The subsequent t-Bu deprotection was synthetically challenging. Several literature conditions were trialled, including 4 M HCl in 1,4-dioxane,27 TMSOTf in dichloromethane,28Bacillus subtilis esterase29 and mixtures of trifluoroacetic acid with dichloromethane and carbocation scavengers such as anisole,15 thioanisole,30 dimethoxybenzene31 and silanes. None gave a clean cleavage product. The most promising set of conditions was the standard peptide deprotection conditions (92.5[thin space (1/6-em)]:[thin space (1/6-em)]2.5[thin space (1/6-em)]:[thin space (1/6-em)]2.5[thin space (1/6-em)]:[thin space (1/6-em)]2.5 TFA/CH2Cl2/H2O/TIPS),13 where product formation was observed using liquid chromatography–mass spectrometry (LC–MS), but merely as a minor product.

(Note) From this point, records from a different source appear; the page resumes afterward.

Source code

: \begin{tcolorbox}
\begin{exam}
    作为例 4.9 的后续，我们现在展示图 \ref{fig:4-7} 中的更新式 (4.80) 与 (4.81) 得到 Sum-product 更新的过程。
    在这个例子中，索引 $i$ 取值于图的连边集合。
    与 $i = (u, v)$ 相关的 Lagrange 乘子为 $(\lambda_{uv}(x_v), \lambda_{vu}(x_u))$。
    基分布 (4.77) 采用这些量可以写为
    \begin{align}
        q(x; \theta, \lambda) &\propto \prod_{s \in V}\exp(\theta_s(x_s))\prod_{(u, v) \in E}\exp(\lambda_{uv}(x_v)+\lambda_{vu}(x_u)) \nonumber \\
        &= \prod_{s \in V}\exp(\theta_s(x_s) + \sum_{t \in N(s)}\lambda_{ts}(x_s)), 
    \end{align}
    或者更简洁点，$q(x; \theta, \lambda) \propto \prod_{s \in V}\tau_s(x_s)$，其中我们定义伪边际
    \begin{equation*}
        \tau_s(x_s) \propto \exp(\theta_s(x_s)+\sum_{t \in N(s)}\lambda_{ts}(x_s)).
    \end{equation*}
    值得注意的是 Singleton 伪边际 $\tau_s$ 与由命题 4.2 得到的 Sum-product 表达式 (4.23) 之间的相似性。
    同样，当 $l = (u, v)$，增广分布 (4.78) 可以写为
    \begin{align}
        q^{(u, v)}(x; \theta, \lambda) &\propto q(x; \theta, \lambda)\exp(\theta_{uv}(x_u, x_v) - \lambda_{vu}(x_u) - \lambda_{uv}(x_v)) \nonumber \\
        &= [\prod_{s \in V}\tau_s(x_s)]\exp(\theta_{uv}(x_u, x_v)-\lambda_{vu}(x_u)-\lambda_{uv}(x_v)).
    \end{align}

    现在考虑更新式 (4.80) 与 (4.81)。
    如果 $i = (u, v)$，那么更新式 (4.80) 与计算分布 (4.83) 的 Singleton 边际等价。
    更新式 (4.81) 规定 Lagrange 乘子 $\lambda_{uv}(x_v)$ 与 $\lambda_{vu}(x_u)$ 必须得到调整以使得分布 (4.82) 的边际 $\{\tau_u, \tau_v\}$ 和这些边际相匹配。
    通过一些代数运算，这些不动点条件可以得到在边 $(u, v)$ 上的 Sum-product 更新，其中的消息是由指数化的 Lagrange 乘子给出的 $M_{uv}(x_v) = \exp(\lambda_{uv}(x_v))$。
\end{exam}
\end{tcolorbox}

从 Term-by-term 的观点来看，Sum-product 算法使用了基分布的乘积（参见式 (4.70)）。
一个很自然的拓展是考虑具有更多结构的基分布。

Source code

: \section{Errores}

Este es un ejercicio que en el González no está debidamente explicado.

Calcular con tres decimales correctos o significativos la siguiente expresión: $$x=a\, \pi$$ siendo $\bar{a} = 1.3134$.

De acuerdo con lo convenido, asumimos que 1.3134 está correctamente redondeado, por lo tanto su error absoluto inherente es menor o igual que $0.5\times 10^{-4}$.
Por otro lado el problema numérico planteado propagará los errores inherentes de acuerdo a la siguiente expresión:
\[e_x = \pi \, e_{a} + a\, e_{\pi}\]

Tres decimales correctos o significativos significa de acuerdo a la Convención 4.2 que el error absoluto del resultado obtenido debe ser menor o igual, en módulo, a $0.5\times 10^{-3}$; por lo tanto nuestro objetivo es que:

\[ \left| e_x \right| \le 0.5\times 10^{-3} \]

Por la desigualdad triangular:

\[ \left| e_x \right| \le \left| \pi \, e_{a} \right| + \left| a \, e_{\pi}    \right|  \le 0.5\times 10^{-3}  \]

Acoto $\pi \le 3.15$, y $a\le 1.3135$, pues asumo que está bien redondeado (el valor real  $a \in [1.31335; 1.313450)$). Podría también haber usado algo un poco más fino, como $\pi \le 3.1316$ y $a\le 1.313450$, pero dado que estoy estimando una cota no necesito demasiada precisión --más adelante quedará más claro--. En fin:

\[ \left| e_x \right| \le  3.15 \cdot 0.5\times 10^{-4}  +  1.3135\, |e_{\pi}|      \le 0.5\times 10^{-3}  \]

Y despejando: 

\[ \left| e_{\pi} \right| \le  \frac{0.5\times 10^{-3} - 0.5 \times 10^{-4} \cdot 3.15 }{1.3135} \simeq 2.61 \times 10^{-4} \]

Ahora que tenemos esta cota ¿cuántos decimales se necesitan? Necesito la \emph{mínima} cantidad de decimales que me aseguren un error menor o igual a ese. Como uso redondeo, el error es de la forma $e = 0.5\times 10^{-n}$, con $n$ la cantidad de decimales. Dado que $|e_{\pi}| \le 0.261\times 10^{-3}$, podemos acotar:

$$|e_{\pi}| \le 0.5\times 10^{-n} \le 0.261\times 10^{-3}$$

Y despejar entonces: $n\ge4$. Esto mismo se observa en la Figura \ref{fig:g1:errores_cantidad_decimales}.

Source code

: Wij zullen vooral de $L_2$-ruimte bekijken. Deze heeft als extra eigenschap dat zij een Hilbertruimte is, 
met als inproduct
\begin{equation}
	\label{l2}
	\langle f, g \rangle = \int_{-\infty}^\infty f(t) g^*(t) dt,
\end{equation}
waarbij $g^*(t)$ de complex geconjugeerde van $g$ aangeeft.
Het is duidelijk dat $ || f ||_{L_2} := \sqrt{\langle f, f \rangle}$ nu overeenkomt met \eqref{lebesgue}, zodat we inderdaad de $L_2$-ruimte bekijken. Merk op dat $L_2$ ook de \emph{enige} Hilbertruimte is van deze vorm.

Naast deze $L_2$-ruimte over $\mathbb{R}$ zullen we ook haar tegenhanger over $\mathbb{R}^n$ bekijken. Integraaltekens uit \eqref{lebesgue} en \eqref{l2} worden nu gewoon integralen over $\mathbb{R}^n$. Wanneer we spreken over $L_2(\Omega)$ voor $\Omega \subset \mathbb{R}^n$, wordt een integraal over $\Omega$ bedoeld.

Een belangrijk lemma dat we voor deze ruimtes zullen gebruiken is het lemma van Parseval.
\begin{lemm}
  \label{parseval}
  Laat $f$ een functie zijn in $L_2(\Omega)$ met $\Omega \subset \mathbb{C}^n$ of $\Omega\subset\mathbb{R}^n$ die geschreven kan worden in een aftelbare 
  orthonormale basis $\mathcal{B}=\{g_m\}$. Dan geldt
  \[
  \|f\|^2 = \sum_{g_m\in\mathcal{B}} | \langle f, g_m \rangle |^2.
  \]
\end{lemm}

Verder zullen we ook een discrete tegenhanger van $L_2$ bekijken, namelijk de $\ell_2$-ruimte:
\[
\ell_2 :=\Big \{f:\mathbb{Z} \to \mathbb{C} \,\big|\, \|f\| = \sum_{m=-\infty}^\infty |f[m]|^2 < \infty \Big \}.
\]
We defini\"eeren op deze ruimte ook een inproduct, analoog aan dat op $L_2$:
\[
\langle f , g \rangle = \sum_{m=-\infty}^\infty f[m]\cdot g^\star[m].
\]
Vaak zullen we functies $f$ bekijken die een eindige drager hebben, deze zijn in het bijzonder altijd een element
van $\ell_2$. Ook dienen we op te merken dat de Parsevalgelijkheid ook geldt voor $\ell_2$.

Conjugate cleavage at the carbamate was observed and attributed to the reducing capability of silanes (Scheme S2). Different amounts of TIPS and different silanes were trialled in an attempt to improve the deprotection step (Table S1). However, the standard peptide deprotection conditions were eventually used for the t-Bu deprotection since they reproducibly gave the desired product P2-10 albeit at an overall yield for stapling and deprotection of 5% (Scheme 1c). Introduction of other protecting groups (allyl, methyl, benzhydryl) to avoid this issue was attempted, but only with t-Bu group were we able to synthesise the full staple (Table S2). The stapled peptide prior to t-Bu deprotection (P2-10a) was also tested for its antibacterial properties in an attempt to avoid the low-yielding deprotection, however the activity was four-fold lower than for the deprotected conjugate (Table S3).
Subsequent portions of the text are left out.